- Opening Delimiter -

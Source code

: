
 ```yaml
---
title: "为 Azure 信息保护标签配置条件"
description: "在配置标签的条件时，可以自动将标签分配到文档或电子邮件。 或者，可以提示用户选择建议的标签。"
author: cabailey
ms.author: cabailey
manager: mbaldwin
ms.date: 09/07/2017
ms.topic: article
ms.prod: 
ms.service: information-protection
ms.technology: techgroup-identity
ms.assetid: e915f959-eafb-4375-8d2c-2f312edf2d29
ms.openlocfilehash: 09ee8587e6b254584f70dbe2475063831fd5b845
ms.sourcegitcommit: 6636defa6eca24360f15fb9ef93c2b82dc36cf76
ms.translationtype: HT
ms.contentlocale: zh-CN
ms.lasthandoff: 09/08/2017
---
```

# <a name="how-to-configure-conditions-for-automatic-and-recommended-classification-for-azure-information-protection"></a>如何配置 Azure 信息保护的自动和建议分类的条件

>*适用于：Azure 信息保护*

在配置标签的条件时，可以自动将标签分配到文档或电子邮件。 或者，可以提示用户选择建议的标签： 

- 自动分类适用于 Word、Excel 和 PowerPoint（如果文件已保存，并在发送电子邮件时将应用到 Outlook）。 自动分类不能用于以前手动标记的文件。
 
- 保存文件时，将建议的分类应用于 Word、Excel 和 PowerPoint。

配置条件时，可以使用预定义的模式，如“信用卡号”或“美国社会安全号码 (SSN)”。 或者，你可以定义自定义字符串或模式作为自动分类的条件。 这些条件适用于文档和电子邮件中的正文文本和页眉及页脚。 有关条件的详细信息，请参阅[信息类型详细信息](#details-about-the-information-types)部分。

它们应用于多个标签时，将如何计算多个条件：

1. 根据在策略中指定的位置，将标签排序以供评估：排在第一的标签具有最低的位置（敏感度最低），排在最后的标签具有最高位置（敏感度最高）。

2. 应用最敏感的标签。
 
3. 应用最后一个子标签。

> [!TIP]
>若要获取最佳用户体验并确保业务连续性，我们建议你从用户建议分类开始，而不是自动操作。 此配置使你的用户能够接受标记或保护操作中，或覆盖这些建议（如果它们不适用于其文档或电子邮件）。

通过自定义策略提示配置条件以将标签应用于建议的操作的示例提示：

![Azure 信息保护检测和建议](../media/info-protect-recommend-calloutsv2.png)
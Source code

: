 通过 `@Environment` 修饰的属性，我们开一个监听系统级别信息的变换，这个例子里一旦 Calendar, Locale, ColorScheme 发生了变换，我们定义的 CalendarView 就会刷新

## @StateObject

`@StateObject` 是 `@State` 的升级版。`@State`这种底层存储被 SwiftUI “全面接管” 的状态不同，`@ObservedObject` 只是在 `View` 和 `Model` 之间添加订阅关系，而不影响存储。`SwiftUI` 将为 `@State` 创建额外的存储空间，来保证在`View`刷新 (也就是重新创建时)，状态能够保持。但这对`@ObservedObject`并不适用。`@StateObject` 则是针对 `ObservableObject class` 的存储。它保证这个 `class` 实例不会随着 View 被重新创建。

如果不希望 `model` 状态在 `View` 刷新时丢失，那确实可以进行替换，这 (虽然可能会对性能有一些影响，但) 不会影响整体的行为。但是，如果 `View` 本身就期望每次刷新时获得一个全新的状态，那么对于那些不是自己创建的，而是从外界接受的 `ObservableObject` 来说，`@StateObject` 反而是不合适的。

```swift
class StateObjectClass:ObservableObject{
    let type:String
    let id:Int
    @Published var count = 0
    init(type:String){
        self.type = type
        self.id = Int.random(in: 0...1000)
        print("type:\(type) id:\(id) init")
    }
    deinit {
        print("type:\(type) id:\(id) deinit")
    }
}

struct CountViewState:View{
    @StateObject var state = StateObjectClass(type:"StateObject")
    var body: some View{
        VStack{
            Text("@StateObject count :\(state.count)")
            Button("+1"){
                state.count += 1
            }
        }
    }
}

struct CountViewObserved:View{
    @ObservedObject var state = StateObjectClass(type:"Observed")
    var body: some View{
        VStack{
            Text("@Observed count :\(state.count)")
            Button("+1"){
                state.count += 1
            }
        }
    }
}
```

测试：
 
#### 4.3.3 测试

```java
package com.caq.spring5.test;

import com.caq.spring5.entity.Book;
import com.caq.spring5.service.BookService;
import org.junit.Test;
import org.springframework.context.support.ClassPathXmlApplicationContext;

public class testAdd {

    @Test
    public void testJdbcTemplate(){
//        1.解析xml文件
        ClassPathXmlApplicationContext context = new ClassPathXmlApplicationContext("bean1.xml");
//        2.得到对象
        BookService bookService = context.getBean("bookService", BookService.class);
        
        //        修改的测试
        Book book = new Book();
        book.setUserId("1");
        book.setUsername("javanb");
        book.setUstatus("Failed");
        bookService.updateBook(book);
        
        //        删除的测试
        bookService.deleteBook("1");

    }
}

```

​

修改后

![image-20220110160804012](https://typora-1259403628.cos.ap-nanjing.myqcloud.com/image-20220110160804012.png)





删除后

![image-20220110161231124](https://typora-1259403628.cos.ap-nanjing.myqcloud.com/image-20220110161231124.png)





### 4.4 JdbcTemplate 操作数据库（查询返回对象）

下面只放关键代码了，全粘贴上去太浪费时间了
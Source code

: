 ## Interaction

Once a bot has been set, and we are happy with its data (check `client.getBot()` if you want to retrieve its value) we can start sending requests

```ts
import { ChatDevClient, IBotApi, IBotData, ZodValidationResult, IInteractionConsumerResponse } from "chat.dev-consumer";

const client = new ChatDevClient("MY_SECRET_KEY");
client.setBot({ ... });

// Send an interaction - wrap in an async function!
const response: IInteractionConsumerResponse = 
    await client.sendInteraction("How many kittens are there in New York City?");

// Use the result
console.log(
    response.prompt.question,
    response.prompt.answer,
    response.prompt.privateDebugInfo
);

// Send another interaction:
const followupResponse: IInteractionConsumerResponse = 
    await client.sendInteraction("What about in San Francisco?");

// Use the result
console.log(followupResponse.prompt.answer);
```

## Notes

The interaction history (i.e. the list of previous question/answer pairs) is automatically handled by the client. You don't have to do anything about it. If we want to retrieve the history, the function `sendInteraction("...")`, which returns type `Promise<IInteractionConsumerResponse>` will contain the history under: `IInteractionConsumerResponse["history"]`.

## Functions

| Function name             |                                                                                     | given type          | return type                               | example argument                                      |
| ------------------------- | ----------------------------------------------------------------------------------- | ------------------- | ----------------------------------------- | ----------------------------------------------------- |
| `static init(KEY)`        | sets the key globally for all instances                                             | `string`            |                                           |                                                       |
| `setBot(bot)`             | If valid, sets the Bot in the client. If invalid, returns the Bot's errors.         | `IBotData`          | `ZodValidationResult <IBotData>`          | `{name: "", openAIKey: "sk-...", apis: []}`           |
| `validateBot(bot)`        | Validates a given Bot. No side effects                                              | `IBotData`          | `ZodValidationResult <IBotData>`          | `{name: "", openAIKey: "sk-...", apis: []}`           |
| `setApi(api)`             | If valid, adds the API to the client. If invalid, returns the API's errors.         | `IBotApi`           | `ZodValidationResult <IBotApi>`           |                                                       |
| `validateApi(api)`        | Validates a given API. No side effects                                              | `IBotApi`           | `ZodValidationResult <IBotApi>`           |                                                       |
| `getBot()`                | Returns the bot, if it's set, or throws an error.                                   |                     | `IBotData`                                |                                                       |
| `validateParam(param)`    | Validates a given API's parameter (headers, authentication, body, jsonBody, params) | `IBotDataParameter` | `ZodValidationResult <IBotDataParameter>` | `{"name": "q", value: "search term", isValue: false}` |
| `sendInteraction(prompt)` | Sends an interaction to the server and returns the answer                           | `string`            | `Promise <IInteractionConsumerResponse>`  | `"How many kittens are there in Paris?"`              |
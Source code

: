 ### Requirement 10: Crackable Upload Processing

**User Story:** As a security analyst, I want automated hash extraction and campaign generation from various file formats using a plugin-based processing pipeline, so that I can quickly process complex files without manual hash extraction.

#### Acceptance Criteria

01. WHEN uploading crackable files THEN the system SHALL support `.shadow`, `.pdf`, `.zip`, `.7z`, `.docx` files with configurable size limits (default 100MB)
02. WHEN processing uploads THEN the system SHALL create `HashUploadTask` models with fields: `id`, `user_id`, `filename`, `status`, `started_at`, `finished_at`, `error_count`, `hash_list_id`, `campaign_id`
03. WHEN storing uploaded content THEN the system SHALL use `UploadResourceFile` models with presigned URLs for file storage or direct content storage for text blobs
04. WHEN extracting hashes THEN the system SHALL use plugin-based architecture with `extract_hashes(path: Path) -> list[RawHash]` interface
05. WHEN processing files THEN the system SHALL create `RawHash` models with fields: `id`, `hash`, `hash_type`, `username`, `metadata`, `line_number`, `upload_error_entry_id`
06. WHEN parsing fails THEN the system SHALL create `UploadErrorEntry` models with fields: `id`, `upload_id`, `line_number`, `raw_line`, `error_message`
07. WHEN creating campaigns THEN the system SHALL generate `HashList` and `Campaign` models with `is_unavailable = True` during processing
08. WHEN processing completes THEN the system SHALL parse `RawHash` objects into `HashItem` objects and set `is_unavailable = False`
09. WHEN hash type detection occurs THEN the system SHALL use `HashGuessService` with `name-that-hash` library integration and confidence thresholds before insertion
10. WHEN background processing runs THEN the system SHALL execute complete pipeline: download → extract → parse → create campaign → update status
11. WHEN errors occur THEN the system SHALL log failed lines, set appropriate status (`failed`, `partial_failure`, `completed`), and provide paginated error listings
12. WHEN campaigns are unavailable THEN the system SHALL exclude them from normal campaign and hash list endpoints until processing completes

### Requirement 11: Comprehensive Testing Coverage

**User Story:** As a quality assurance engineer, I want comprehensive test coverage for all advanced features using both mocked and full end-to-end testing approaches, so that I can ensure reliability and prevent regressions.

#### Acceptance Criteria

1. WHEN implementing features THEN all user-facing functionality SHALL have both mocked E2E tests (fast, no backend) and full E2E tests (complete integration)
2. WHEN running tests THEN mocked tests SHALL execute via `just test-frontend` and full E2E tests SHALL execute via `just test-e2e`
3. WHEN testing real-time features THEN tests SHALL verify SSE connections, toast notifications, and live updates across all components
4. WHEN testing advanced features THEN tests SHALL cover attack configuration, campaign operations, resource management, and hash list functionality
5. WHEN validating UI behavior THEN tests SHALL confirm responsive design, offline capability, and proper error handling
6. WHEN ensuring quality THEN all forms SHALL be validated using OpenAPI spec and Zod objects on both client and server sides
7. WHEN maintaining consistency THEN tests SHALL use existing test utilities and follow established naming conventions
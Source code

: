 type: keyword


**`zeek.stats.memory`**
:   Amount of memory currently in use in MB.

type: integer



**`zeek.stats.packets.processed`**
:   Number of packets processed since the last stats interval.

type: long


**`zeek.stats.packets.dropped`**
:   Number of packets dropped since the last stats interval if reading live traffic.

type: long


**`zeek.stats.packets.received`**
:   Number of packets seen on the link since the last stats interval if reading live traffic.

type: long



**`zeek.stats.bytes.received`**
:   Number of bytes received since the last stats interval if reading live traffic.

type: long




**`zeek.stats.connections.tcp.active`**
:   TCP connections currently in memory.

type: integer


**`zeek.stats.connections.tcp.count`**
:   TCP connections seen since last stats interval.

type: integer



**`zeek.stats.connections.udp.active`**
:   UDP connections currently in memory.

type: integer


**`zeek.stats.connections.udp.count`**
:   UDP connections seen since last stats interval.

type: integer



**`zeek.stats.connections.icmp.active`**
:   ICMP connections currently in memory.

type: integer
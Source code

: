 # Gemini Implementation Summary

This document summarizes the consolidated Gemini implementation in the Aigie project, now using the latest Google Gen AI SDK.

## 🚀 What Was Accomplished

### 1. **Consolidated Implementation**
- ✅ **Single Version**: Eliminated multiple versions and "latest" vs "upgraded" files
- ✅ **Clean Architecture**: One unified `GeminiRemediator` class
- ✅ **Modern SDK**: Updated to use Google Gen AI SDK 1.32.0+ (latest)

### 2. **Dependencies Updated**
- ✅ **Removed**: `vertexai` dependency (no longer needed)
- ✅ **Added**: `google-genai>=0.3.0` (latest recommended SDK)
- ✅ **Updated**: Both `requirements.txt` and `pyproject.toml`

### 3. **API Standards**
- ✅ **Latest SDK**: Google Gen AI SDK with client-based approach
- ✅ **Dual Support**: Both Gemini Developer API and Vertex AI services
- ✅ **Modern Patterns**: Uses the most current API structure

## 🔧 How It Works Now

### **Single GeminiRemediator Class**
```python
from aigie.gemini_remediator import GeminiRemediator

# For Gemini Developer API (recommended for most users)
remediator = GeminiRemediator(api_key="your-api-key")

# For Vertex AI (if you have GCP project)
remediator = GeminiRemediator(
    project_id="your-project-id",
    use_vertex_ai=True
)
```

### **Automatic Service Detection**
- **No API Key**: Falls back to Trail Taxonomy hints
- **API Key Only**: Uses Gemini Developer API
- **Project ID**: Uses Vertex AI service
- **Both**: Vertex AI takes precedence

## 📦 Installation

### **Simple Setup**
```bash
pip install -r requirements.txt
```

- Closing Delimiter -

[Exercise goal]
The answer must be every line from the records above that contains the word "models", copied in full.

[Result for this exercise]
02. WHEN processing uploads THEN the system SHALL create `HashUploadTask` models with fields: `id`, `user_id`, `filename`, `status`, `started_at`, `finished_at`, `error_count`, `hash_list_id`, `campaign_id`
03. WHEN storing uploaded content THEN the system SHALL use `UploadResourceFile` models with presigned URLs for file storage or direct content storage for text blobs
05. WHEN processing files THEN the system SHALL create `RawHash` models with fields: `id`, `hash`, `hash_type`, `username`, `metadata`, `line_number`, `upload_error_entry_id`
06. WHEN parsing fails THEN the system SHALL create `UploadErrorEntry` models with fields: `id`, `upload_id`, `line_number`, `raw_line`, `error_message`
07. WHEN creating campaigns THEN the system SHALL generate `HashList` and `Campaign` models with `is_unavailable = True` during processing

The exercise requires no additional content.